DATA FOR ANALYSIS.
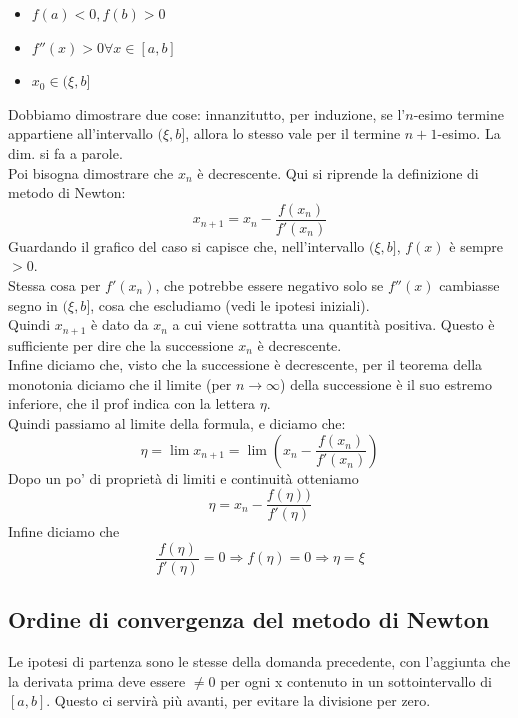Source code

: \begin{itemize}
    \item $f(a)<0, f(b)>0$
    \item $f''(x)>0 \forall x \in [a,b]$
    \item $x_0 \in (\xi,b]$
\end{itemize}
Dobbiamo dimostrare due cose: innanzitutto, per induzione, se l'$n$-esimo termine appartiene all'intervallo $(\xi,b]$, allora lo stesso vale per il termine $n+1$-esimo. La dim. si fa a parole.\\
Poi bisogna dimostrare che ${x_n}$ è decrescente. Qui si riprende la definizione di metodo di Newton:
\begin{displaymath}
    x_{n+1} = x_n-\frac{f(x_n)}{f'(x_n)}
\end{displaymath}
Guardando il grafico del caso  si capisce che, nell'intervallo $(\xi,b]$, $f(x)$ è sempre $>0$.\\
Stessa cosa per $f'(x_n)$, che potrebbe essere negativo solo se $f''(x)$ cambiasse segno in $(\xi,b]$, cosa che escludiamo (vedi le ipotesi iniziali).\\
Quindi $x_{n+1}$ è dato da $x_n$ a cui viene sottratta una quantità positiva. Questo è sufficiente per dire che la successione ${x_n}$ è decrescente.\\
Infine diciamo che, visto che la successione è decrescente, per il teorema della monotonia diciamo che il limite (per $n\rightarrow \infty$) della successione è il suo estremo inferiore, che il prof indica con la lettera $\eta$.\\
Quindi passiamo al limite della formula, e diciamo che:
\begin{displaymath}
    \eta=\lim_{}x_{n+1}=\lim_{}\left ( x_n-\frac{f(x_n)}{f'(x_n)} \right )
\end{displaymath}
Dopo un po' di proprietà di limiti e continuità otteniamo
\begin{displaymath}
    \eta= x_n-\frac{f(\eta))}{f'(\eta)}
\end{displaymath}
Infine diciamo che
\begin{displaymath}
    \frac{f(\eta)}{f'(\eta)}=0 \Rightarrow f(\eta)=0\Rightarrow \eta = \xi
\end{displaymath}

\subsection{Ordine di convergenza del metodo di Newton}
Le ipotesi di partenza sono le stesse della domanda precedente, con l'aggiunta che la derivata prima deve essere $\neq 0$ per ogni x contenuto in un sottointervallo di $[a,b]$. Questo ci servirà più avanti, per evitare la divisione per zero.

...

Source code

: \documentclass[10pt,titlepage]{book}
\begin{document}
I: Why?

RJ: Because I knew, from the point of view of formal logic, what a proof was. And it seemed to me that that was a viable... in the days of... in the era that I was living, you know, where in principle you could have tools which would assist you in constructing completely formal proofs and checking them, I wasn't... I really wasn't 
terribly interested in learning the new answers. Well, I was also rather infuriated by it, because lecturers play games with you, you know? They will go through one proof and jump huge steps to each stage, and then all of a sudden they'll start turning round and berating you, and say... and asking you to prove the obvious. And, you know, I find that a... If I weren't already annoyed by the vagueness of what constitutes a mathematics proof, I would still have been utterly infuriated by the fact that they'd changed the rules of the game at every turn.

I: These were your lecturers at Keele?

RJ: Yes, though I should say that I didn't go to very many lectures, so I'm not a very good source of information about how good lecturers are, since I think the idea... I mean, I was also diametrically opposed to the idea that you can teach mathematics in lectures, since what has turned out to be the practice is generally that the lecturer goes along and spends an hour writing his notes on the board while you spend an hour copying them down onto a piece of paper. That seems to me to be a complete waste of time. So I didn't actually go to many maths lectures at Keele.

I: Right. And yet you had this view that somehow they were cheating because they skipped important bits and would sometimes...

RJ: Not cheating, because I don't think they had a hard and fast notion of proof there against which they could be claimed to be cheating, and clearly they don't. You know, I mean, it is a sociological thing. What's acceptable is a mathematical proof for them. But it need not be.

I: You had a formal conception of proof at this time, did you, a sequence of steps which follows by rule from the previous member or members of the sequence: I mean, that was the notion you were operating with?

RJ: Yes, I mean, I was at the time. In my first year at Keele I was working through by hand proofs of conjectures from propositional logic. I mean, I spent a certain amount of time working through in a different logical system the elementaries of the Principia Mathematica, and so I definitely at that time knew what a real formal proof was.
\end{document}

---

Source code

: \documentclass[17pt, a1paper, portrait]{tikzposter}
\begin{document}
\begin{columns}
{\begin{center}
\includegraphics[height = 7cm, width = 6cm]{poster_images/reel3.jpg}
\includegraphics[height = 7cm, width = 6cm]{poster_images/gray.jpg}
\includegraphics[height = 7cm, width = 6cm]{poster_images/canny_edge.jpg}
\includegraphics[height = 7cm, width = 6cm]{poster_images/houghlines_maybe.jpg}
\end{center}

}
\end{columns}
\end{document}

EXERCISE OBJECTIVE.
Show every line in the records above that contains the word "della".

WRITTEN ANSWER.
Infine diciamo che, visto che la successione è decrescente, per il teorema della monotonia diciamo che il limite (per $n\rightarrow \infty$) della successione è il suo estremo inferiore, che il prof indica con la lettera $\eta$.\\
Quindi passiamo al limite della formula, e diciamo che:
Le ipotesi di partenza sono le stesse della domanda precedente, con l'aggiunta che la derivata prima deve essere $\neq 0$ per ogni x contenuto in un sottointervallo di $[a,b]$. Questo ci servirà più avanti, per evitare la divisione per zero.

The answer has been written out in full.